# Work task
Omit the images, then print each record below exactly as it reads.

# Information provided
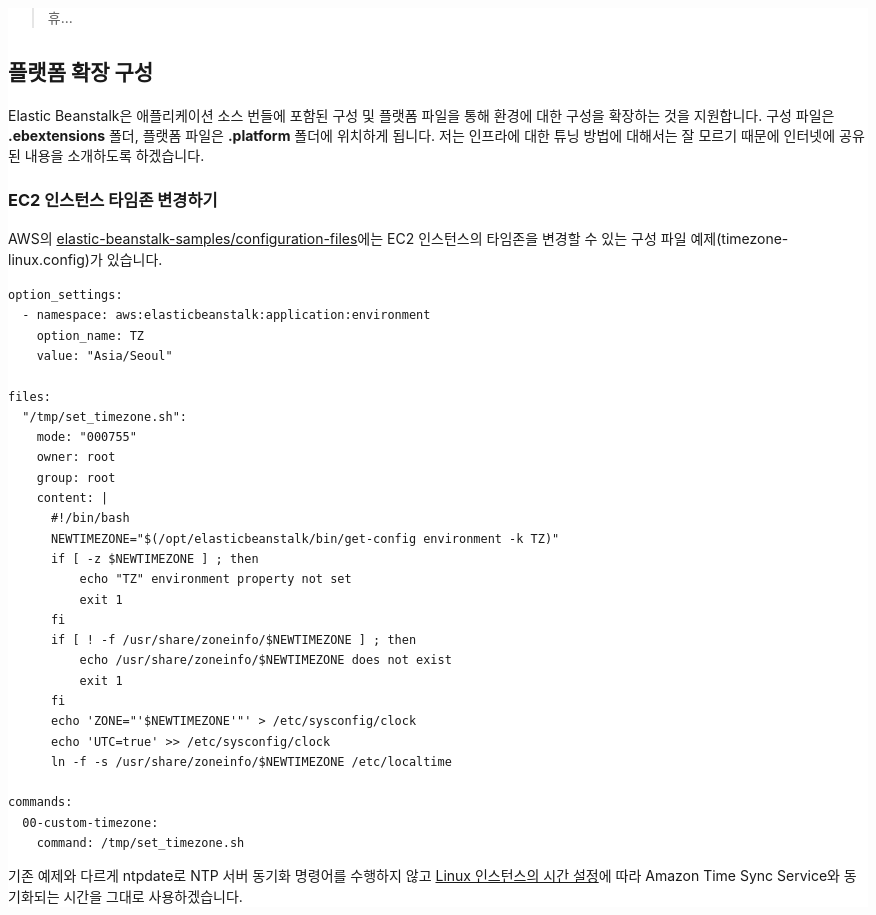 > 휴...

## 플랫폼 확장 구성
Elastic Beanstalk은 애플리케이션 소스 번들에 포함된 구성 및 플랫폼 파일을 통해 환경에 대한 구성을 확장하는 것을 지원합니다. 구성 파일은 **.ebextensions** 폴더, 플랫폼 파일은 **.platform** 폴더에 위치하게 됩니다. 저는 인프라에 대한 튜닝 방법에 대해서는 잘 모르기 때문에 인터넷에 공유된 내용을 소개하도록 하겠습니다.

### EC2 인스턴스 타임존 변경하기
AWS의 [elastic-beanstalk-samples/configuration-files](https://github.com/awsdocs/elastic-beanstalk-samples/tree/main/configuration-files)에는 EC2 인스턴스의 타임존을 변경할 수 있는 구성 파일 예제(timezone-linux.config)가 있습니다.

```config .ebextensions/00-timezone-linux.config
option_settings:
  - namespace: aws:elasticbeanstalk:application:environment
    option_name: TZ
    value: "Asia/Seoul"

files:
  "/tmp/set_timezone.sh":
    mode: "000755"
    owner: root
    group: root
    content: |
      #!/bin/bash
      NEWTIMEZONE="$(/opt/elasticbeanstalk/bin/get-config environment -k TZ)"
      if [ -z $NEWTIMEZONE ] ; then
          echo "TZ" environment property not set
          exit 1
      fi
      if [ ! -f /usr/share/zoneinfo/$NEWTIMEZONE ] ; then
          echo /usr/share/zoneinfo/$NEWTIMEZONE does not exist
          exit 1
      fi
      echo 'ZONE="'$NEWTIMEZONE'"' > /etc/sysconfig/clock
      echo 'UTC=true' >> /etc/sysconfig/clock
      ln -f -s /usr/share/zoneinfo/$NEWTIMEZONE /etc/localtime

commands:
  00-custom-timezone:
    command: /tmp/set_timezone.sh
```

기존 예제와 다르게 ntpdate로 NTP 서버 동기화 명령어를 수행하지 않고 [Linux 인스턴스의 시간 설정](https://docs.aws.amazon.com/ko_kr/AWSEC2/latest/UserGuide/set-time.html)에 따라 Amazon Time Sync Service와 동기화되는 시간을 그대로 사용하겠습니다.
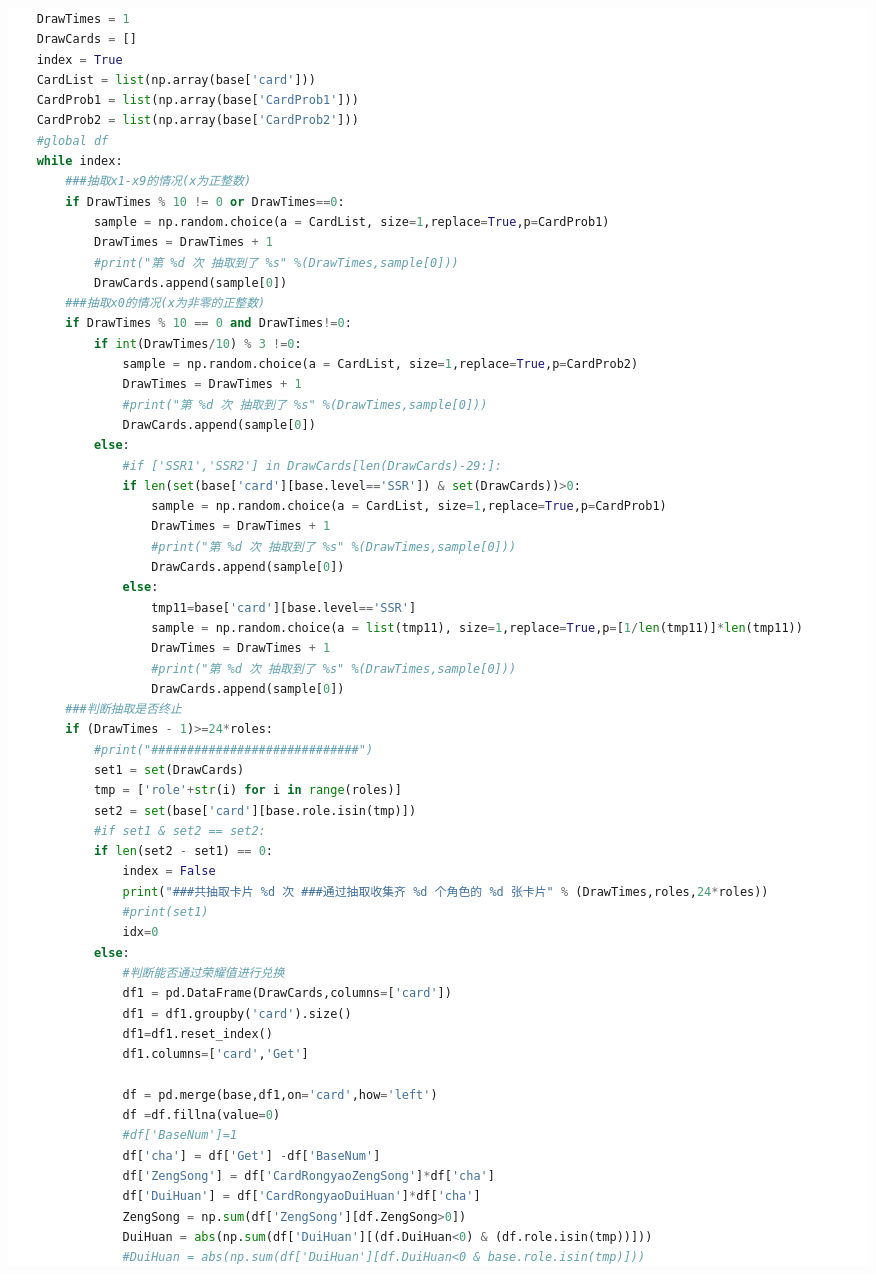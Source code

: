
 ```python
    DrawTimes = 1
    DrawCards = []
    index = True
    CardList = list(np.array(base['card']))
    CardProb1 = list(np.array(base['CardProb1']))
    CardProb2 = list(np.array(base['CardProb2']))
    #global df
    while index:
        ###抽取x1-x9的情况(x为正整数)
        if DrawTimes % 10 != 0 or DrawTimes==0:
            sample = np.random.choice(a = CardList, size=1,replace=True,p=CardProb1)
            DrawTimes = DrawTimes + 1
            #print("第 %d 次 抽取到了 %s" %(DrawTimes,sample[0]))
            DrawCards.append(sample[0])
        ###抽取x0的情况(x为非零的正整数)
        if DrawTimes % 10 == 0 and DrawTimes!=0:
            if int(DrawTimes/10) % 3 !=0:
                sample = np.random.choice(a = CardList, size=1,replace=True,p=CardProb2)
                DrawTimes = DrawTimes + 1
                #print("第 %d 次 抽取到了 %s" %(DrawTimes,sample[0]))
                DrawCards.append(sample[0])
            else:
                #if ['SSR1','SSR2'] in DrawCards[len(DrawCards)-29:]:
                if len(set(base['card'][base.level=='SSR']) & set(DrawCards))>0:
                    sample = np.random.choice(a = CardList, size=1,replace=True,p=CardProb1)
                    DrawTimes = DrawTimes + 1
                    #print("第 %d 次 抽取到了 %s" %(DrawTimes,sample[0]))
                    DrawCards.append(sample[0])
                else:
                    tmp11=base['card'][base.level=='SSR']
                    sample = np.random.choice(a = list(tmp11), size=1,replace=True,p=[1/len(tmp11)]*len(tmp11))
                    DrawTimes = DrawTimes + 1
                    #print("第 %d 次 抽取到了 %s" %(DrawTimes,sample[0]))
                    DrawCards.append(sample[0])
        ###判断抽取是否终止
        if (DrawTimes - 1)>=24*roles:
            #print("#############################")
            set1 = set(DrawCards)
            tmp = ['role'+str(i) for i in range(roles)]
            set2 = set(base['card'][base.role.isin(tmp)])
            #if set1 & set2 == set2:
            if len(set2 - set1) == 0:
                index = False
                print("###共抽取卡片 %d 次 ###通过抽取收集齐 %d 个角色的 %d 张卡片" % (DrawTimes,roles,24*roles))
                #print(set1)
                idx=0
            else:
                #判断能否通过荣耀值进行兑换
                df1 = pd.DataFrame(DrawCards,columns=['card'])
                df1 = df1.groupby('card').size()
                df1=df1.reset_index()
                df1.columns=['card','Get']
                
                df = pd.merge(base,df1,on='card',how='left')
                df =df.fillna(value=0)
                #df['BaseNum']=1
                df['cha'] = df['Get'] -df['BaseNum']
                df['ZengSong'] = df['CardRongyaoZengSong']*df['cha']
                df['DuiHuan'] = df['CardRongyaoDuiHuan']*df['cha']
                ZengSong = np.sum(df['ZengSong'][df.ZengSong>0])
                DuiHuan = abs(np.sum(df['DuiHuan'][(df.DuiHuan<0) & (df.role.isin(tmp))]))
                #DuiHuan = abs(np.sum(df['DuiHuan'][df.DuiHuan<0 & base.role.isin(tmp)]))
```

# Answer
 > 휴...

## 플랫폼 확장 구성
Elastic Beanstalk은 애플리케이션 소스 번들에 포함된 구성 및 플랫폼 파일을 통해 환경에 대한 구성을 확장하는 것을 지원합니다. 구성 파일은 **.ebextensions** 폴더, 플랫폼 파일은 **.platform** 폴더에 위치하게 됩니다. 저는 인프라에 대한 튜닝 방법에 대해서는 잘 모르기 때문에 인터넷에 공유된 내용을 소개하도록 하겠습니다.

### EC2 인스턴스 타임존 변경하기
AWS의 [elastic-beanstalk-samples/configuration-files](https://github.com/awsdocs/elastic-beanstalk-samples/tree/main/configuration-files)에는 EC2 인스턴스의 타임존을 변경할 수 있는 구성 파일 예제(timezone-linux.config)가 있습니다.

```config .ebextensions/00-timezone-linux.config
option_settings:
  - namespace: aws:elasticbeanstalk:application:environment
    option_name: TZ
    value: "Asia/Seoul"

files:
  "/tmp/set_timezone.sh":
    mode: "000755"
    owner: root
    group: root
    content: |
      #!/bin/bash
      NEWTIMEZONE="$(/opt/elasticbeanstalk/bin/get-config environment -k TZ)"
      if [ -z $NEWTIMEZONE ] ; then
          echo "TZ" environment property not set
          exit 1
      fi
      if [ ! -f /usr/share/zoneinfo/$NEWTIMEZONE ] ; then
          echo /usr/share/zoneinfo/$NEWTIMEZONE does not exist
          exit 1
      fi
      echo 'ZONE="'$NEWTIMEZONE'"' > /etc/sysconfig/clock
      echo 'UTC=true' >> /etc/sysconfig/clock
      ln -f -s /usr/share/zoneinfo/$NEWTIMEZONE /etc/localtime

commands:
  00-custom-timezone:
    command: /tmp/set_timezone.sh
```

기존 예제와 다르게 ntpdate로 NTP 서버 동기화 명령어를 수행하지 않고 [Linux 인스턴스의 시간 설정](https://docs.aws.amazon.com/ko_kr/AWSEC2/latest/UserGuide/set-time.html)에 따라 Amazon Time Sync Service와 동기화되는 시간을 그대로 사용하겠습니다.
Source code

:
 ```python
    DrawTimes = 1
    DrawCards = []
    index = True
    CardList = list(np.array(base['card']))
    CardProb1 = list(np.array(base['CardProb1']))
    CardProb2 = list(np.array(base['CardProb2']))
    #global df
    while index:
        ###抽取x1-x9的情况(x为正整数)
        if DrawTimes % 10 != 0 or DrawTimes==0:
            sample = np.random.choice(a = CardList, size=1,replace=True,p=CardProb1)
            DrawTimes = DrawTimes + 1
            #print("第 %d 次 抽取到了 %s" %(DrawTimes,sample[0]))
            DrawCards.append(sample[0])
        ###抽取x0的情况(x为非零的正整数)
        if DrawTimes % 10 == 0 and DrawTimes!=0:
            if int(DrawTimes/10) % 3 !=0:
                sample = np.random.choice(a = CardList, size=1,replace=True,p=CardProb2)
                DrawTimes = DrawTimes + 1
                #print("第 %d 次 抽取到了 %s" %(DrawTimes,sample[0]))
                DrawCards.append(sample[0])
            else:
                #if ['SSR1','SSR2'] in DrawCards[len(DrawCards)-29:]:
                if len(set(base['card'][base.level=='SSR']) & set(DrawCards))>0:
                    sample = np.random.choice(a = CardList, size=1,replace=True,p=CardProb1)
                    DrawTimes = DrawTimes + 1
                    #print("第 %d 次 抽取到了 %s" %(DrawTimes,sample[0]))
                    DrawCards.append(sample[0])
                else:
                    tmp11=base['card'][base.level=='SSR']
                    sample = np.random.choice(a = list(tmp11), size=1,replace=True,p=[1/len(tmp11)]*len(tmp11))
                    DrawTimes = DrawTimes + 1
                    #print("第 %d 次 抽取到了 %s" %(DrawTimes,sample[0]))
                    DrawCards.append(sample[0])
        ###判断抽取是否终止
        if (DrawTimes - 1)>=24*roles:
            #print("#############################")
            set1 = set(DrawCards)
            tmp = ['role'+str(i) for i in range(roles)]
            set2 = set(base['card'][base.role.isin(tmp)])
            #if set1 & set2 == set2:
            if len(set2 - set1) == 0:
                index = False
                print("###共抽取卡片 %d 次 ###通过抽取收集齐 %d 个角色的 %d 张卡片" % (DrawTimes,roles,24*roles))
                #print(set1)
                idx=0
            else:
                #判断能否通过荣耀值进行兑换
                df1 = pd.DataFrame(DrawCards,columns=['card'])
                df1 = df1.groupby('card').size()
                df1=df1.reset_index()
                df1.columns=['card','Get']
                
                df = pd.merge(base,df1,on='card',how='left')
                df =df.fillna(value=0)
                #df['BaseNum']=1
                df['cha'] = df['Get'] -df['BaseNum']
                df['ZengSong'] = df['CardRongyaoZengSong']*df['cha']
                df['DuiHuan'] = df['CardRongyaoDuiHuan']*df['cha']
                ZengSong = np.sum(df['ZengSong'][df.ZengSong>0])
                DuiHuan = abs(np.sum(df['DuiHuan'][(df.DuiHuan<0) & (df.role.isin(tmp))]))
                #DuiHuan = abs(np.sum(df['DuiHuan'][df.DuiHuan<0 & base.role.isin(tmp)]))
```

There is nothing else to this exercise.